-------- Exercise inputs
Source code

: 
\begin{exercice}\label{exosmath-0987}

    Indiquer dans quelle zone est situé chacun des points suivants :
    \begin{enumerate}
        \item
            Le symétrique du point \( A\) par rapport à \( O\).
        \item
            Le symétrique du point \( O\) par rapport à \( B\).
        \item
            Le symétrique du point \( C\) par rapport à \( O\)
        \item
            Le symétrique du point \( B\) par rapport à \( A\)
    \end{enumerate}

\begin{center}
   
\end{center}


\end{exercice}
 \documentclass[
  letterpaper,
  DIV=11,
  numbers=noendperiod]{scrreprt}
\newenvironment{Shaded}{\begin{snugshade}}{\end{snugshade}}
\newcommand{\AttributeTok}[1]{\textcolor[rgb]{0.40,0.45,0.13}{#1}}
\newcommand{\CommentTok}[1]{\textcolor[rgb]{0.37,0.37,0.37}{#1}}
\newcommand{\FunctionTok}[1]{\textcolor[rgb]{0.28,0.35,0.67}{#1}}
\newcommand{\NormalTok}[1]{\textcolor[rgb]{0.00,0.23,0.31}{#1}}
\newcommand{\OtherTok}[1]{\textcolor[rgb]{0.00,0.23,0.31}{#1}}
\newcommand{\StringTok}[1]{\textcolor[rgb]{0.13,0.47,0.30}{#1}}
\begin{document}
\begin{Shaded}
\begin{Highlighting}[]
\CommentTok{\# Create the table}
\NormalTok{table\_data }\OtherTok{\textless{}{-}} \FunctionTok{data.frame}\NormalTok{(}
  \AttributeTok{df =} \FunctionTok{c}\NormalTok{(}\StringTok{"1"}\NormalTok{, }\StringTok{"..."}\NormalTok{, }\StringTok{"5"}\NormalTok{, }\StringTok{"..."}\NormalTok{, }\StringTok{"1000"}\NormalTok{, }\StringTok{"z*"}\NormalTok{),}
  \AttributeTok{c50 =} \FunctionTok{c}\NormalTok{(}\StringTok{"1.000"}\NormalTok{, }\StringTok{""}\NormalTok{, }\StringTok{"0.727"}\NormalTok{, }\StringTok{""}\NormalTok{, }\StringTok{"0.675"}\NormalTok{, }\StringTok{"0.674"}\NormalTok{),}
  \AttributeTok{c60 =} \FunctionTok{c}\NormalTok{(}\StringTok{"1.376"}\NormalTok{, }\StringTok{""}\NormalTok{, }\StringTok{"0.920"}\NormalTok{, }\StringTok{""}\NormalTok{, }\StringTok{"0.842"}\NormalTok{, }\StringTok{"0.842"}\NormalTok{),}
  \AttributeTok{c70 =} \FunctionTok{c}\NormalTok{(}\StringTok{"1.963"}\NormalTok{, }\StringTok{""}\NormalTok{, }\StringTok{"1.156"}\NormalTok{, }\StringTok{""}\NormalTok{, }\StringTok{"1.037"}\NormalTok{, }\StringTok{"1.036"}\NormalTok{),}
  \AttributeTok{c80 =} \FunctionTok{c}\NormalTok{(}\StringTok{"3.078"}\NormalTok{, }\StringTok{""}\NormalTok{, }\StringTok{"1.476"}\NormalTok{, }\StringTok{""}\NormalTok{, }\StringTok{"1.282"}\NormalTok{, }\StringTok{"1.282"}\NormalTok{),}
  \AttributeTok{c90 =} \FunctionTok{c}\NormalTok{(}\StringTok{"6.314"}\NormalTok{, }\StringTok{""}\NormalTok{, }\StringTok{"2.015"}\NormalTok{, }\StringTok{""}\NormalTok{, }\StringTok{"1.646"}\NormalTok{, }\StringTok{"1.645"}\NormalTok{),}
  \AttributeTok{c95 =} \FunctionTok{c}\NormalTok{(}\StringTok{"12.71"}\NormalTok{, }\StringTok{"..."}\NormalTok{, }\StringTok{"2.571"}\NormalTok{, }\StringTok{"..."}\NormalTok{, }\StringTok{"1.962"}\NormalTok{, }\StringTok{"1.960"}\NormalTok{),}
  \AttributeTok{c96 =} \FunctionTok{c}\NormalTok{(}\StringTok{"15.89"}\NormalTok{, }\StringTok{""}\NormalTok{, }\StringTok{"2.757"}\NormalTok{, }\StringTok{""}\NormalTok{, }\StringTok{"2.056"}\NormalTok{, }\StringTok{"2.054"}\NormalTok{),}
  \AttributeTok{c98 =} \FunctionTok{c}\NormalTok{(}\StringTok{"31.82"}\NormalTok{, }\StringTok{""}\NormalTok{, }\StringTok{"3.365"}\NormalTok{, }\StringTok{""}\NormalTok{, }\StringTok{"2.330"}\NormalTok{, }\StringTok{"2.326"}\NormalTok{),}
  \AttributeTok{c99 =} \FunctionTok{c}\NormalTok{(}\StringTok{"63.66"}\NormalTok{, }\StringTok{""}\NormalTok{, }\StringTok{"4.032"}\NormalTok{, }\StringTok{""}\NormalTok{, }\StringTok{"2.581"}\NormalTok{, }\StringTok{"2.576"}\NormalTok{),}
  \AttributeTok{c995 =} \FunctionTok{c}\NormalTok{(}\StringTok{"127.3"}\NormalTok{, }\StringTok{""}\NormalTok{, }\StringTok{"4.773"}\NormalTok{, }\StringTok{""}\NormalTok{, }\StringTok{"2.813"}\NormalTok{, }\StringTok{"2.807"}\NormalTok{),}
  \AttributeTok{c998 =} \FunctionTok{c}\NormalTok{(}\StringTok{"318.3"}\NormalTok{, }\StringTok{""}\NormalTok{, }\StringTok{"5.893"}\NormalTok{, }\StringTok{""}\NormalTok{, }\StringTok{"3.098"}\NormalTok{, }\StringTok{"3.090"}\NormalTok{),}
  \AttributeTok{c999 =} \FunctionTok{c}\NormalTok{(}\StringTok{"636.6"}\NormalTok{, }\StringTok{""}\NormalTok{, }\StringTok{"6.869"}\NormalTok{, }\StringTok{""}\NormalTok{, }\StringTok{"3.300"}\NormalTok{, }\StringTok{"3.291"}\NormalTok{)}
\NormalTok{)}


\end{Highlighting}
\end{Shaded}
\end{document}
----------------
Task to complete >>
Each and every record above needs writing out exactly.

Solution to this problem >>
Source code

: 
\begin{exercice}\label{exosmath-0987}

    Indiquer dans quelle zone est situé chacun des points suivants :
    \begin{enumerate}
        \item
            Le symétrique du point \( A\) par rapport à \( O\).
        \item
            Le symétrique du point \( O\) par rapport à \( B\).
        \item
            Le symétrique du point \( C\) par rapport à \( O\)
        \item
            Le symétrique du point \( B\) par rapport à \( A\)
    \end{enumerate}

\begin{center}
   
\end{center}


\end{exercice}
 \documentclass[
  letterpaper,
  DIV=11,
  numbers=noendperiod]{scrreprt}
\newenvironment{Shaded}{\begin{snugshade}}{\end{snugshade}}
\newcommand{\AttributeTok}[1]{\textcolor[rgb]{0.40,0.45,0.13}{#1}}
\newcommand{\CommentTok}[1]{\textcolor[rgb]{0.37,0.37,0.37}{#1}}
\newcommand{\FunctionTok}[1]{\textcolor[rgb]{0.28,0.35,0.67}{#1}}
\newcommand{\NormalTok}[1]{\textcolor[rgb]{0.00,0.23,0.31}{#1}}
\newcommand{\OtherTok}[1]{\textcolor[rgb]{0.00,0.23,0.31}{#1}}
\newcommand{\StringTok}[1]{\textcolor[rgb]{0.13,0.47,0.30}{#1}}
\begin{document}
\begin{Shaded}
\begin{Highlighting}[]
\CommentTok{\# Create the table}
\NormalTok{table\_data }\OtherTok{\textless{}{-}} \FunctionTok{data.frame}\NormalTok{(}
  \AttributeTok{df =} \FunctionTok{c}\NormalTok{(}\StringTok{"1"}\NormalTok{, }\StringTok{"..."}\NormalTok{, }\StringTok{"5"}\NormalTok{, }\StringTok{"..."}\NormalTok{, }\StringTok{"1000"}\NormalTok{, }\StringTok{"z*"}\NormalTok{),}
  \AttributeTok{c50 =} \FunctionTok{c}\NormalTok{(}\StringTok{"1.000"}\NormalTok{, }\StringTok{""}\NormalTok{, }\StringTok{"0.727"}\NormalTok{, }\StringTok{""}\NormalTok{, }\StringTok{"0.675"}\NormalTok{, }\StringTok{"0.674"}\NormalTok{),}
  \AttributeTok{c60 =} \FunctionTok{c}\NormalTok{(}\StringTok{"1.376"}\NormalTok{, }\StringTok{""}\NormalTok{, }\StringTok{"0.920"}\NormalTok{, }\StringTok{""}\NormalTok{, }\StringTok{"0.842"}\NormalTok{, }\StringTok{"0.842"}\NormalTok{),}
  \AttributeTok{c70 =} \FunctionTok{c}\NormalTok{(}\StringTok{"1.963"}\NormalTok{, }\StringTok{""}\NormalTok{, }\StringTok{"1.156"}\NormalTok{, }\StringTok{""}\NormalTok{, }\StringTok{"1.037"}\NormalTok{, }\StringTok{"1.036"}\NormalTok{),}
  \AttributeTok{c80 =} \FunctionTok{c}\NormalTok{(}\StringTok{"3.078"}\NormalTok{, }\StringTok{""}\NormalTok{, }\StringTok{"1.476"}\NormalTok{, }\StringTok{""}\NormalTok{, }\StringTok{"1.282"}\NormalTok{, }\StringTok{"1.282"}\NormalTok{),}
  \AttributeTok{c90 =} \FunctionTok{c}\NormalTok{(}\StringTok{"6.314"}\NormalTok{, }\StringTok{""}\NormalTok{, }\StringTok{"2.015"}\NormalTok{, }\StringTok{""}\NormalTok{, }\StringTok{"1.646"}\NormalTok{, }\StringTok{"1.645"}\NormalTok{),}
  \AttributeTok{c95 =} \FunctionTok{c}\NormalTok{(}\StringTok{"12.71"}\NormalTok{, }\StringTok{"..."}\NormalTok{, }\StringTok{"2.571"}\NormalTok{, }\StringTok{"..."}\NormalTok{, }\StringTok{"1.962"}\NormalTok{, }\StringTok{"1.960"}\NormalTok{),}
  \AttributeTok{c96 =} \FunctionTok{c}\NormalTok{(}\StringTok{"15.89"}\NormalTok{, }\StringTok{""}\NormalTok{, }\StringTok{"2.757"}\NormalTok{, }\StringTok{""}\NormalTok{, }\StringTok{"2.056"}\NormalTok{, }\StringTok{"2.054"}\NormalTok{),}
  \AttributeTok{c98 =} \FunctionTok{c}\NormalTok{(}\StringTok{"31.82"}\NormalTok{, }\StringTok{""}\NormalTok{, }\StringTok{"3.365"}\NormalTok{, }\StringTok{""}\NormalTok{, }\StringTok{"2.330"}\NormalTok{, }\StringTok{"2.326"}\NormalTok{),}
  \AttributeTok{c99 =} \FunctionTok{c}\NormalTok{(}\StringTok{"63.66"}\NormalTok{, }\StringTok{""}\NormalTok{, }\StringTok{"4.032"}\NormalTok{, }\StringTok{""}\NormalTok{, }\StringTok{"2.581"}\NormalTok{, }\StringTok{"2.576"}\NormalTok{),}
  \AttributeTok{c995 =} \FunctionTok{c}\NormalTok{(}\StringTok{"127.3"}\NormalTok{, }\StringTok{""}\NormalTok{, }\StringTok{"4.773"}\NormalTok{, }\StringTok{""}\NormalTok{, }\StringTok{"2.813"}\NormalTok{, }\StringTok{"2.807"}\NormalTok{),}
  \AttributeTok{c998 =} \FunctionTok{c}\NormalTok{(}\StringTok{"318.3"}\NormalTok{, }\StringTok{""}\NormalTok{, }\StringTok{"5.893"}\NormalTok{, }\StringTok{""}\NormalTok{, }\StringTok{"3.098"}\NormalTok{, }\StringTok{"3.090"}\NormalTok{),}
  \AttributeTok{c999 =} \FunctionTok{c}\NormalTok{(}\StringTok{"636.6"}\NormalTok{, }\StringTok{""}\NormalTok{, }\StringTok{"6.869"}\NormalTok{, }\StringTok{""}\NormalTok{, }\StringTok{"3.300"}\NormalTok{, }\StringTok{"3.291"}\NormalTok{)}
\NormalTok{)}


\end{Highlighting}
\end{Shaded}
\end{document}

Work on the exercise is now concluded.